The Investment Manager paid the organizational and other initial
expenses of the Fund incurred prior to the initial offering of the Fund's
shares. However, the Fund has agreed to reimburse the Investment Manager for
such expenses. The organizational costs will be deferred and amortized by each
Fund over a period during which it is expected that a benefit will be realized,
but no longer than five years from the date of the Funds' commencement of
operations. Prepaid expenses will be amortized over a period not to exceed
twelve months.
Note 2. Significant Accounting Policies
A. SECURITY VALUATION - Securities listed on a national securities
exchange and certain over-the-counter ("OTC") issues traded on the NASDAQ
national market system are valued at the last quoted sale price at the close of
the NYSE. OTC issues not quoted on NASDAQ system and other equity securities for
which no sale price is available, are valued at the last bid price as obtained
from published sources (including Quotron), where available, and otherwise from
brokers who are market makers for such securities. Debt securities with a
maturity of less than 60 days are valued on an amortized cost basis.

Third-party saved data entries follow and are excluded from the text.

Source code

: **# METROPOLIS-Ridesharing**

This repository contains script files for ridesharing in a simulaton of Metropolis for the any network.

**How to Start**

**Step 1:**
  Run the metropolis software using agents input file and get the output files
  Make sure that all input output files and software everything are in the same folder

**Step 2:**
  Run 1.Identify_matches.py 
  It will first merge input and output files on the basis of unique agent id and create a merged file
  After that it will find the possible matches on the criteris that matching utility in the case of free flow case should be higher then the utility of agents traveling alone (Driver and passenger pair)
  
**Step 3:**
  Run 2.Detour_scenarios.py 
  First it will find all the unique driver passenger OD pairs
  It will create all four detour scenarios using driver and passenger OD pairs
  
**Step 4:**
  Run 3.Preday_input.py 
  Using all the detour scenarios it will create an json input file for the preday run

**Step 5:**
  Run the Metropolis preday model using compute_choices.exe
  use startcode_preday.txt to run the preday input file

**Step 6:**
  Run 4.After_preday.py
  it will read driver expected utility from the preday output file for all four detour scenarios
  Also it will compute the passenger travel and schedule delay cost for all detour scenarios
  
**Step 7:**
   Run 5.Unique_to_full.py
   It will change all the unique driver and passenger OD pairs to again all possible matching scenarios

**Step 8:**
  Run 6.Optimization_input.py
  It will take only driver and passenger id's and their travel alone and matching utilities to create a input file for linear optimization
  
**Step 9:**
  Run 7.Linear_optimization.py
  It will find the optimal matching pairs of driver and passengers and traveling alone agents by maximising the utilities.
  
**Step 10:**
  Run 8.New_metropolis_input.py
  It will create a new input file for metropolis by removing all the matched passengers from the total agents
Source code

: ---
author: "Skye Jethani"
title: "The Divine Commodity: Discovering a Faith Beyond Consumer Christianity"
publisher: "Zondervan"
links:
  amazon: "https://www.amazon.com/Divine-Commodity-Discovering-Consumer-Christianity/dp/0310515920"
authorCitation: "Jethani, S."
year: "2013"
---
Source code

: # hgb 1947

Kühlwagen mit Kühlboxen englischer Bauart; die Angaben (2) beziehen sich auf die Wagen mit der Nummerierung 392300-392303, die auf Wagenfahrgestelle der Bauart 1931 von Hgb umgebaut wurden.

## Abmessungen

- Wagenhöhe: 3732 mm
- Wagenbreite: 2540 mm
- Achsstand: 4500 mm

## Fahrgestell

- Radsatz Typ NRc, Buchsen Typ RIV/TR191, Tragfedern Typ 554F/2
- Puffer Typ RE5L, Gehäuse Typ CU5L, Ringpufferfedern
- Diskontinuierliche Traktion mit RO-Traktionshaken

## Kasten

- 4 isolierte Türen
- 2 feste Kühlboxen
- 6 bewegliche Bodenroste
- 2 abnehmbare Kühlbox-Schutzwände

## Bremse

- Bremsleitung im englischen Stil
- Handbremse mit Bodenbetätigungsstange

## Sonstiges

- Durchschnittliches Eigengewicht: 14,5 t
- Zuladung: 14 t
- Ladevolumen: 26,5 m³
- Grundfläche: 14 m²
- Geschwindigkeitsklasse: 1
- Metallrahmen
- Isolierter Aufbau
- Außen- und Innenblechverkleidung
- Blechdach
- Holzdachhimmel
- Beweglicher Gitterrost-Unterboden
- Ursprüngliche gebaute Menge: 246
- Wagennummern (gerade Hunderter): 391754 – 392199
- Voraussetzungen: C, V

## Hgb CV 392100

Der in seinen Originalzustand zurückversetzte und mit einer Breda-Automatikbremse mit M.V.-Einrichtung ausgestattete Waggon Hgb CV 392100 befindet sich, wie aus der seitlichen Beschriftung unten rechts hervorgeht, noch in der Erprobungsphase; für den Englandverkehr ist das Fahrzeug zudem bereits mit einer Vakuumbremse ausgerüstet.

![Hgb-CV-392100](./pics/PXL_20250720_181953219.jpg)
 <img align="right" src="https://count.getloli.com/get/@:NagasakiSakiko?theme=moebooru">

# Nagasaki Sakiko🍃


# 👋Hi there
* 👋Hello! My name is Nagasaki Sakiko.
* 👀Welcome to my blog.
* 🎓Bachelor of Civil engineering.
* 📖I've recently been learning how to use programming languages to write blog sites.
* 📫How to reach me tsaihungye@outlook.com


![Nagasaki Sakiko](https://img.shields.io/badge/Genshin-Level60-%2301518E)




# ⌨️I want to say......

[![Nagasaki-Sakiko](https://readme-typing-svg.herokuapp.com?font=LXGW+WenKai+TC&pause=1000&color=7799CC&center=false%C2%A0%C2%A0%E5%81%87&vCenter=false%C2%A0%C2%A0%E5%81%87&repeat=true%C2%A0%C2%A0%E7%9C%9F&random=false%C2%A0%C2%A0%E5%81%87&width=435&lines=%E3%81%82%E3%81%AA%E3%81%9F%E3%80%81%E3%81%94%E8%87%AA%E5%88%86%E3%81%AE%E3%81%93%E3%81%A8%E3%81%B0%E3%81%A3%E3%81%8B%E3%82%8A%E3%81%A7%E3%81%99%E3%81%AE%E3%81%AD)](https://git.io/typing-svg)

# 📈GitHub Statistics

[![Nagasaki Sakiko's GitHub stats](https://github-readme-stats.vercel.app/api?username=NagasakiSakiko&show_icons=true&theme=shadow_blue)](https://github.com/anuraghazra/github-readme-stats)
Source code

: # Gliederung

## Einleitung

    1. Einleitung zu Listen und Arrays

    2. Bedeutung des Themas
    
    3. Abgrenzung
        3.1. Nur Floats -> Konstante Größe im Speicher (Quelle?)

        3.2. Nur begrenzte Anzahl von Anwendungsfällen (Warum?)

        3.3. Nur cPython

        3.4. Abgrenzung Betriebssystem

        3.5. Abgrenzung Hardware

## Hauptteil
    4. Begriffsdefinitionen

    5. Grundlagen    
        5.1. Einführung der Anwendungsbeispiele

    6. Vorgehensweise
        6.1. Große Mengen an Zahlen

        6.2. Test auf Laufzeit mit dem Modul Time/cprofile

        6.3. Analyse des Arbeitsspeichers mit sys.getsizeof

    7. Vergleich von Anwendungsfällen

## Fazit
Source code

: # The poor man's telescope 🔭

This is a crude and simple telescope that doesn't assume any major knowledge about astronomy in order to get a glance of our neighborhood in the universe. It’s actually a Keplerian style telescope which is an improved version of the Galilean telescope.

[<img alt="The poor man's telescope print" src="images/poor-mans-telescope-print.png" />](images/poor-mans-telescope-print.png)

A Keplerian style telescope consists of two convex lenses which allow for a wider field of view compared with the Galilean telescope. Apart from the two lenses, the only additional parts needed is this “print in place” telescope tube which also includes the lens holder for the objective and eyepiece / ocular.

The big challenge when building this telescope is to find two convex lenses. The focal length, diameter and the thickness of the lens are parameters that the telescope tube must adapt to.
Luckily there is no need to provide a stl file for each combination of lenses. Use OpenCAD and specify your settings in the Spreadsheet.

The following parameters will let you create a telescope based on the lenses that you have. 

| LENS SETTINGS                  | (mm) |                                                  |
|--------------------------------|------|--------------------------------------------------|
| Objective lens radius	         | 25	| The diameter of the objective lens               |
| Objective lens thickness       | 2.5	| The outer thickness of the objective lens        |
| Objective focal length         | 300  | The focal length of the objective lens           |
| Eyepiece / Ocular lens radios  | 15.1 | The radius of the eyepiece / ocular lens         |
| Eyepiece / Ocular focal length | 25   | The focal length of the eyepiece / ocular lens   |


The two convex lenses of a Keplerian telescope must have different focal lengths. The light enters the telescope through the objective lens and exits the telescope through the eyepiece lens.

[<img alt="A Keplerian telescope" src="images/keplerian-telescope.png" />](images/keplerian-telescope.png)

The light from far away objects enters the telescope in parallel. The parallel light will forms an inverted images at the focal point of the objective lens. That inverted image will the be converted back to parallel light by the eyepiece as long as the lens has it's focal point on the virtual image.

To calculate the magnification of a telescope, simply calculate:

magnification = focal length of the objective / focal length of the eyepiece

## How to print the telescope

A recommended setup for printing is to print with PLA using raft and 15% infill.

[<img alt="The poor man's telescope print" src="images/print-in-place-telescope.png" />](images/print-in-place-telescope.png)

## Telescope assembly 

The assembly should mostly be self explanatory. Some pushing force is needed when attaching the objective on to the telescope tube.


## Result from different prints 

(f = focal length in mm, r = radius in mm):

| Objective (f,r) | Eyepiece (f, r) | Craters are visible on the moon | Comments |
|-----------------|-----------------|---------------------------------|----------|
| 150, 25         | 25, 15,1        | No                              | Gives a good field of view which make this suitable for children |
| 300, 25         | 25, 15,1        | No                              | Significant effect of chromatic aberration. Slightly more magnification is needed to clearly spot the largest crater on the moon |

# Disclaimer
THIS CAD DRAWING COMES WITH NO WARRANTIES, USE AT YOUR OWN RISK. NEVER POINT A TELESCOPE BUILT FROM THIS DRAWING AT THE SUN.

B. SECURITY TRANSACTIONS AND INVESTMENT INCOME - Security
transactions are accounted for on the trade date. The cost of investments sold
is determined by use of the specific identification method for both financial
reporting and Federal income tax purposes. Dividends are recorded on the
ex-dividend date. Interest income is recorded on an accrual basis.
C. DIVIDENDS AND DISTRIBUTIONS TO SHAREHOLDERS - The Small Cap
Fund declares and distributes dividends of its net investment income, if any,
annually. The Board of Directors will determine the amount and timing of such
payments.
D. FEDERAL INCOME TAXES - No provision is made for Federal taxes
since the Company intends to qualify as a regulated investment company and
to make the requisite distributions to its shareholders, which will be
sufficient to relieve it from Federal income and excise taxes.

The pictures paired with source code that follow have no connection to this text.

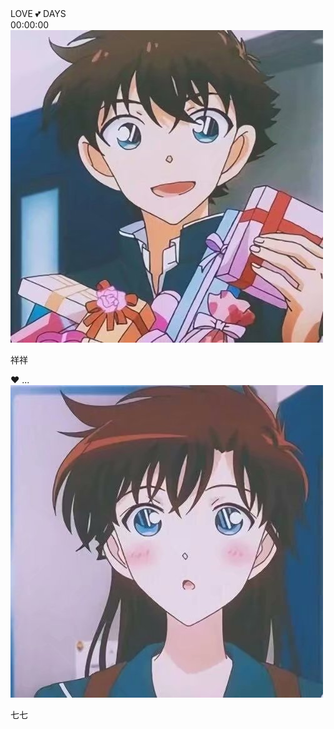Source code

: <head>
    <meta charset="UTF-8">
    <meta name="viewport" content="width=device-width, initial-scale=1.0">
    <meta http-equiv="X-UA-Compatible" content="ie=edge">
    <link rel="stylesheet" href="/love/css/style.css">
    <title>Together</title>
</head>

<style>
.outer{
     max-width: 100% !important;
     margin: 0 auto;
     padding: 0 20px;
  }
</style>

<script type="text/javascript">
    //修改标题
    $(function(){
    $('title').html('恋爱 | 狂欢马克思');
    });
</script>      


<div id="wrapper">
  <span class="title" >LOVE  💕  DAYS</span>

  <div id="clock-box">
      <div id="clock">
          <date></date> 
          <time>00:00:00</time>
      </div>
  </div>

  <div id="info">
      <div class="one">
          <img src="/love/img/xx.png" class="avt">
          <p>祥祥</p>
      </div>
      <div id="heart">
          ❤ 
       <anni>...</anni>
      </div>
      <div class="two">
          <img src="/love/img/qq.png" class="avt">
          <p>七七</p>
      </div>
  </div>

  <div id="music">
      <embed loop="loop" hidden="true">
  </div>
</div>

<script src="/love/js/clock.js"></script>
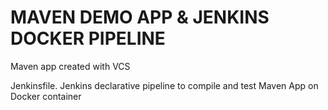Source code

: # MAVEN DEMO APP & JENKINS DOCKER PIPELINE

Maven app created with VCS

Jenkinsfile. Jenkins declarative pipeline to compile and test Maven App on Docker container
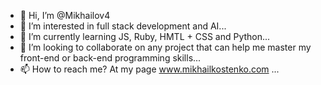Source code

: - 👋 Hi, I’m @Mikhailov4
- 👀 I’m interested in full stack development and AI...
- 🌱 I’m currently learning JS, Ruby, HMTL + CSS and Python...
- 💞️ I’m looking to collaborate on any project that can help me master my front-end or back-end programming skills...
- 📫 How to reach me? At my page www.mikhailkostenko.com ...

<!---
Mikhailov4/Mikhailov4 is a ✨ special ✨ repository because its `README.md` (this file) appears on your GitHub profile.
You can click the Preview link to take a look at your changes.
--->
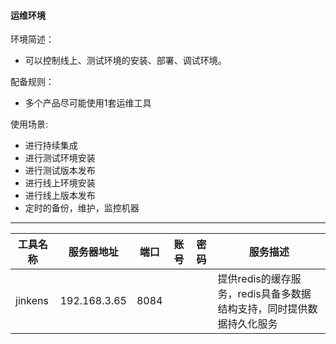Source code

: #### 运维环境

环境简述：

* 可以控制线上、测试环境的安装、部署、调试环境。

配备规则：

* 多个产品尽可能使用1套运维工具

使用场景:

* 进行持续集成
* 进行测试环境安装
* 进行测试版本发布
* 进行线上环境安装
* 进行线上版本发布
* 定时的备份，维护，监控机器

---

| 工具名称 | 服务器地址 | 端口 | 账号 | 密码 | 服务描述 |
| --- | --- | --- | --- | --- | --- |
| jinkens | 192.168.3.65 | 8084 |  |  | 提供redis的缓存服务，redis具备多数据结构支持，同时提供数据持久化服务 |




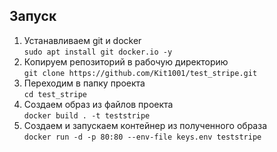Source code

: 
## Запуск
1. Устанавливаем git и docker  
`sudo apt install git docker.io -y`
2. Копируем репозиторий в рабочую директорию  
`git clone https://github.com/Kit1001/test_stripe.git`
3. Переходим в папку проекта  
`cd test_stripe`  
4. Создаем образ из файлов проекта  
`docker build . -t teststripe`  
5. Создаем и запускаем контейнер из полученного образа  
`docker run -d -p 80:80 --env-file keys.env teststripe`
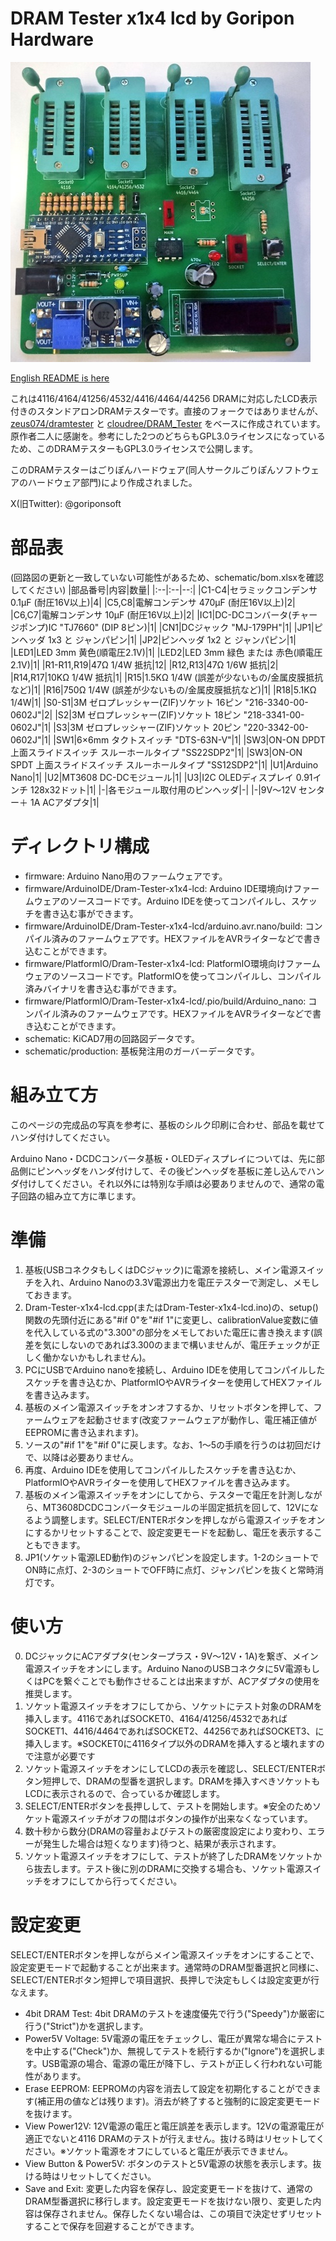 # DRAM Tester x1x4 lcd by Goripon Hardware
![](front.jpg)

[English README is here](https://github.com/goriponsoft/Dram-Tester-x1x4-lcd/blob/main/README.md)

これは4116/4164/41256/4532/4416/4464/44256 DRAMに対応したLCD表示付きのスタンドアロンDRAMテスターです。直接のフォークではありませんが、[zeus074/dramtester](https://github.com/zeus074/dramtester) と [cloudree/DRAM_Tester](https://github.com/cloudree/DRAM_Tester) をベースに作成されています。原作者二人に感謝を。参考にした2つのどちらもGPL3.0ライセンスになっているため、このDRAMテスターもGPL3.0ライセンスで公開します。

このDRAMテスターはごりぽんハードウェア(同人サークルごりぽんソフトウェアのハードウェア部門)により作成されました。

X(旧Twitter): @goriponsoft


# 部品表
(回路図の更新と一致していない可能性があるため、schematic/bom.xlsxを確認してください)
|部品番号|内容|数量|
|:--|:--|--:|
|C1-C4|セラミックコンデンサ 0.1μF (耐圧16V以上)|4|
|C5,C8|電解コンデンサ 470μF (耐圧16V以上)|2|
|C6,C7|電解コンデンサ 10μF (耐圧16V以上)|2|
|IC1|DC-DCコンバータ(チャージポンプ)IC "TJ7660" (DIP 8ピン)|1|
|CN1|DCジャック "MJ-179PH"|1|
|JP1|ピンヘッダ 1x3 と ジャンパピン|1|
|JP2|ピンヘッダ 1x2 と ジャンパピン|1|
|LED1|LED 3mm 黄色(順電圧2.1V)|1|
|LED2|LED 3mm 緑色 または 赤色(順電圧2.1V)|1|
|R1-R11,R19|47Ω 1/4W 抵抗|12|
|R12,R13|47Ω 1/6W 抵抗|2|
|R14,R17|10KΩ 1/4W 抵抗|1|
|R15|1.5KΩ 1/4W (誤差が少ないもの/金属皮膜抵抗など)|1|
|R16|750Ω 1/4W (誤差が少ないもの/金属皮膜抵抗など)|1|
|R18|5.1KΩ 1/4W|1|
|S0-S1|3M ゼロプレッシャー(ZIF)ソケット 16ピン "216-3340-00-0602J"|2|
|S2|3M ゼロプレッシャー(ZIF)ソケット 18ピン "218-3341-00-0602J"|1|
|S3|3M ゼロプレッシャー(ZIF)ソケット 20ピン "220-3342-00-0602J"|1|
|SW1|6×6mm タクトスイッチ "DTS-63N-V"|1|
|SW3|ON-ON DPDT 上面スライドスイッチ スルーホールタイプ "SS22SDP2"|1|
|SW3|ON-ON SPDT 上面スライドスイッチ スルーホールタイプ "SS12SDP2"|1|
|U1|Arduino Nano|1|
|U2|MT3608 DC-DCモジュール|1|
|U3|I2C OLEDディスプレイ 0.91インチ 128x32ドット|1|
|-|各モジュール取付用のピンヘッダ|-|
|-|9V～12V センター＋ 1A ACアダプタ|1|


# ディレクトリ構成
- firmware: Arduino Nano用のファームウェアです。
- firmware/ArduinoIDE/Dram-Tester-x1x4-lcd: Arduino IDE環境向けファームウェアのソースコードです。Arduino IDEを使ってコンパイルし、スケッチを書き込む事ができます。
- firmware/ArduinoIDE/Dram-Tester-x1x4-lcd/arduino.avr.nano/build: コンパイル済みのファームウェアです。HEXファイルをAVRライターなどで書き込むことができます。
- firmware/PlatformIO/Dram-Tester-x1x4-lcd: PlatformIO環境向けファームウェアのソースコードです。PlatformIOを使ってコンパイルし、コンパイル済みバイナリを書き込む事ができます。
- firmware/PlatformIO/Dram-Tester-x1x4-lcd/.pio/build/Arduino_nano: コンパイル済みのファームウェアです。HEXファイルをAVRライターなどで書き込むことができます。
- schematic: KiCAD7用の回路図データです。
- schematic/production: 基板発注用のガーバーデータです。


# 組み立て方
このページの完成品の写真を参考に、基板のシルク印刷に合わせ、部品を載せてハンダ付けしてください。

Arduino Nano・DCDCコンバータ基板・OLEDディスプレイについては、先に部品側にピンヘッダをハンダ付けして、その後ピンヘッダを基板に差し込んでハンダ付けしてください。それ以外には特別な手順は必要ありませんので、通常の電子回路の組み立て方に準じます。

# 準備
1. 基板(USBコネクタもしくはDCジャック)に電源を接続し、メイン電源スイッチを入れ、Arduino Nanoの3.3V電源出力を電圧テスターで測定し、メモしておきます。
2. Dram-Tester-x1x4-lcd.cpp(またはDram-Tester-x1x4-lcd.ino)の、setup()関数の先頭付近にある"#if 0"を"#if 1"に変更し、calibrationValue変数に値を代入している式の"3.300"の部分をメモしておいた電圧に書き換えます(誤差を気にしないのであれば3.300のままで構いませんが、電圧チェックが正しく働かないかもしれません)。
3. PCにUSBでArduino nanoを接続し、Arduino IDEを使用してコンパイルしたスケッチを書き込むか、PlatformIOやAVRライターを使用してHEXファイルを書き込みます。
4. 基板のメイン電源スイッチをオンオフするか、リセットボタンを押して、ファームウェアを起動させます(改変ファームウェアが動作し、電圧補正値がEEPROMに書き込まれます)。
5. ソースの"#if 1"を"#if 0"に戻します。なお、1～5の手順を行うのは初回だけで、以降は必要ありません。
6. 再度、Arduino IDEを使用してコンパイルしたスケッチを書き込むか、PlatformIOやAVRライターを使用してHEXファイルを書き込みます。
7. 基板のメイン電源スイッチをオンにしてから、テスターで電圧を計測しながら、MT3608DCDCコンバータモジュールの半固定抵抗を回して、12Vになるよう調整します。SELECT/ENTERボタンを押しながら電源スイッチをオンにするかリセットすることで、設定変更モードを起動し、電圧を表示することもできます。
8. JP1(ソケット電源LED動作)のジャンパピンを設定します。1-2のショートでON時に点灯、2-3のショートでOFF時に点灯、ジャンパピンを抜くと常時消灯です。

# 使い方
0. DCジャックにACアダプタ(センタープラス・9V～12V・1A)を繋ぎ、メイン電源スイッチをオンにします。Arduino NanoのUSBコネクタに5V電源もしくはPCを繋ぐことでも動作させることは出来ますが、ACアダプタの使用を推奨します。
1. ソケット電源スイッチをオフにしてから、ソケットにテスト対象のDRAMを挿入します。4116であればSOCKET0、4164/41256/4532であればSOCKET1、4416/4464であればSOCKET2、44256であればSOCKET3、に挿入します。※SOCKET0に4116タイプ以外のDRAMを挿入すると壊れますので注意が必要です
2. ソケット電源スイッチをオンにしてLCDの表示を確認し、SELECT/ENTERボタン短押しで、DRAMの型番を選択します。DRAMを挿入すべきソケットもLCDに表示されるので、合っているか確認します。
3. SELECT/ENTERボタンを長押しして、テストを開始します。※安全のためソケット電源スイッチがオフの間はボタンの操作が出来なくなっています。
4. 数十秒から数分(DRAMの容量およびテストの厳密度設定により変わり、エラーが発生した場合は短くなります)待つと、結果が表示されます。
5. ソケット電源スイッチをオフにして、テストが終了したDRAMをソケットから抜去します。テスト後に別のDRAMに交換する場合も、ソケット電源スイッチをオフにしてから行ってください。


# 設定変更
SELECT/ENTERボタンを押しながらメイン電源スイッチをオンにすることで、設定変更モードで起動することが出来ます。通常時のDRAM型番選択と同様に、SELECT/ENTERボタン短押しで項目選択、長押しで決定もしくは設定変更が行なえます。

- 4bit DRAM Test: 4bit DRAMのテストを速度優先で行う("Speedy")か厳密に行う("Strict")かを選択します。
- Power5V Voltage: 5V電源の電圧をチェックし、電圧が異常な場合にテストを中止する("Check")か、無視してテストを続行するか("Ignore")を選択します。USB電源の場合、電源の電圧が降下し、テストが正しく行われない可能性があります。
- Erase EEPROM: EEPROMの内容を消去して設定を初期化することができます(補正用の値などは残ります)。消去が終了すると強制的に設定変更モードを抜けます。
- View Power12V: 12V電源の電圧と電圧誤差を表示します。12Vの電源電圧が適正でないと4116 DRAMのテストが行えません。抜ける時はリセットしてください。※ソケット電源をオフにしていると電圧が表示できません。
- View Button & Power5V: ボタンのテストと5V電源の状態を表示します。抜ける時はリセットしてください。
- Save and Exit: 変更した内容を保存し、設定変更モードを抜けて、通常のDRAM型番選択に移行します。設定変更モードを抜けない限り、変更した内容は保存されません。保存したくない場合は、この項目で決定せずリセットすることで保存を回避することができます。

E. ORGANIZATIONAL COSTS - Costs incurred by the Small Cap Fund in
connection with its organization, registration and initial public offering of
shares have been deferred and are being amortized using the straight-line method
over a five-year period in accordance with the Expense Limitation Agreement for
each of the Funds. During 1995 the Investment Manager assumed the amortization
expense of $11,124 for organizational expenses.
10
<PAGE> 12
Note 3. Investment Management,
Distributor and Other Related
Party Transactions
The Company and Small Cap Fund have entered into an investment
management agreement ("Management Agreement") with Pacific Global Investment
Management Company (the "Manager"). The Management Agreement provides for
investment management fees, payable monthly, and calculated at the maximum
annual rate of 0.75% for the Small Cap Fund.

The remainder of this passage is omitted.